Saturday, May 17, 2025
News PouroverAI
Visit PourOver.AI
No Result
View All Result
  • Home
  • AI Tech
  • Business
  • Blockchain
  • Data Science & ML
  • Cloud & Programming
  • Automation
  • Front-Tech
  • Marketing
  • Home
  • AI Tech
  • Business
  • Blockchain
  • Data Science & ML
  • Cloud & Programming
  • Automation
  • Front-Tech
  • Marketing
News PouroverAI
No Result
View All Result

Researchers from Microsoft Research and Georgia Tech Unveil Statistical Boundaries of Hallucinations in Language Models

December 6, 2023
in AI Technology
Reading Time: 4 mins read
0 0
A A
0
Share on FacebookShare on Twitter


A key issue that has recently surfaced in Language Models is the high rate at which Language Models (LMs) provide erroneous information, including references to nonexistent article titles. The Merriam-Webster dictionary defines a hallucination as “a plausible but false or misleading response generated by an artificial intelligence algorithm.” In one instance, attorneys who submitted legal research with imagined court cases they thought to be accurate faced a $5,000 penalty. In the medical field, patients’ hallucinations may be fatal, and doctors worry about being sued for negligence. Additionally, the media has covered hallucinations extensively, and the President of the United States recently issued an Executive Order requesting, among other things, protections against deceptive results from generative artificial intelligence systems. 

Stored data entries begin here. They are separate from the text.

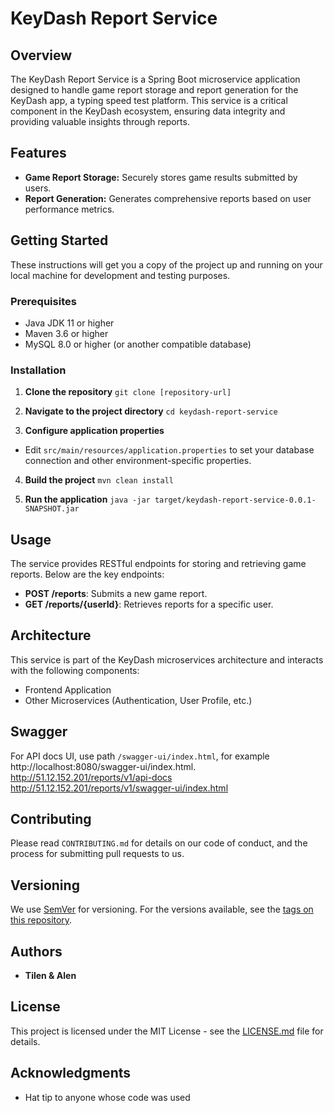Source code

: # KeyDash Report Service

## Overview
The KeyDash Report Service is a Spring Boot microservice application designed to handle game report storage and report generation for the KeyDash app, a typing speed test platform. This service is a critical component in the KeyDash ecosystem, ensuring data integrity and providing valuable insights through reports.

## Features
- **Game Report Storage:** Securely stores game results submitted by users.
- **Report Generation:** Generates comprehensive reports based on user performance metrics.

## Getting Started
These instructions will get you a copy of the project up and running on your local machine for development and testing purposes.

### Prerequisites
- Java JDK 11 or higher
- Maven 3.6 or higher
- MySQL 8.0 or higher (or another compatible database)

### Installation
1. **Clone the repository**
`git clone [repository-url]`

2. **Navigate to the project directory**
`cd keydash-report-service`

3. **Configure application properties**
- Edit `src/main/resources/application.properties` to set your database connection and other environment-specific properties.

4. **Build the project**
`mvn clean install`

5. **Run the application**
`java -jar target/keydash-report-service-0.0.1-SNAPSHOT.jar`


## Usage
The service provides RESTful endpoints for storing and retrieving game reports. Below are the key endpoints:

- **POST /reports**: Submits a new game report.
- **GET /reports/{userId}**: Retrieves reports for a specific user.

## Architecture
This service is part of the KeyDash microservices architecture and interacts with the following components:
- Frontend Application
- Other Microservices (Authentication, User Profile, etc.)

## Swagger
For API docs UI, use path `/swagger-ui/index.html`, for example http://localhost:8080/swagger-ui/index.html. 
http://51.12.152.201/reports/v1/api-docs
http://51.12.152.201/reports/v1/swagger-ui/index.html

## Contributing
Please read `CONTRIBUTING.md` for details on our code of conduct, and the process for submitting pull requests to us.

## Versioning
We use [SemVer](http://semver.org/) for versioning. For the versions available, see the [tags on this repository](repository-url/tags).

## Authors
- **Tilen & Alen**

## License
This project is licensed under the MIT License - see the [LICENSE.md](LICENSE.md) file for details.

## Acknowledgments
- Hat tip to anyone whose code was used
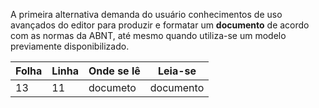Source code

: A primeira alternativa demanda do usuário conhecimentos de uso avançados do editor para produzir e formatar um **documento** de acordo com as normas da ABNT, até mesmo quando utiliza-se um modelo previamente disponibilizado. 

Folha| Linha| Onde se lê     | Leia-se
-----|------|----------------|----------------
13   |11    |documeto        | documento

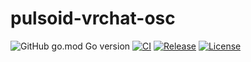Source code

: # pulsoid-vrchat-osc

![GitHub go.mod Go version](https://img.shields.io/github/go-mod/go-version/gizmo-ds/pulsoid-vrchat-osc?style=flat-square)
[![CI](https://img.shields.io/github/actions/workflow/status/gizmo-ds/pulsoid-vrchat-osc/release.yaml?branch=main&label=CI&style=flat-square)](https://github.com/gizmo-ds/pulsoid-vrchat-osc/actions/workflows/release.yaml)
[![Release](https://img.shields.io/github/v/release/gizmo-ds/pulsoid-vrchat-osc.svg?include_prereleases&style=flat-square)](https://github.com/gizmo-ds/pulsoid-vrchat-osc/releases/latest)
[![License](https://img.shields.io/github/license/gizmo-ds/pulsoid-vrchat-osc?style=flat-square)](./LICENSE)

In this work, researchers from Microsoft Research and Georgia Tech present statistical lower bounds on the hallucination rate for learning machines (LMs) that are calibrated fact predictors. This sheds light on the characteristics of hallucinations. This does not imply that hallucinations are unavoidable. As the research team will discuss, it is more in line with the growing trend of practitioners supplementing “pretraining” procedures with “post-training” procedures that lower hallucination rates and calibration. An LM is just a probability distribution D over sequences of tokens,i.e., words or other character sequences. Any LM that predicts every string with positive probability (a typical characteristic of LMs) will necessarily hallucinate with positive probability. However, hallucinations will be uncommon if this chance is low. Therefore, measuring the frequency of hallucinations is essential. 

Log-probabilities across complete sequences or conditional log-probabilities of the next token given the preceding ones may be used to express any distribution D identically: log D(t1… tm) = Pm i=1 log D(ti | t1 … ti−1). This seemingly insignificant mathematical equivalency has a significant implication. Although prediction and generation have different requirements, any LM may be used to either produce text or predict the next token in naturally occurring text conditioned on the preceding tokens. Take the following sentence, for example Alexa Wilkins went to Salumeria last Tuesday for lunch because the reviews said the tuna sandwich was amazing. A predictive language model might suggest such sentences to lessen phone typing. It may be beneficial to forecast sandwich as a word to input following the term tuna, along with other plausible words such as salad. 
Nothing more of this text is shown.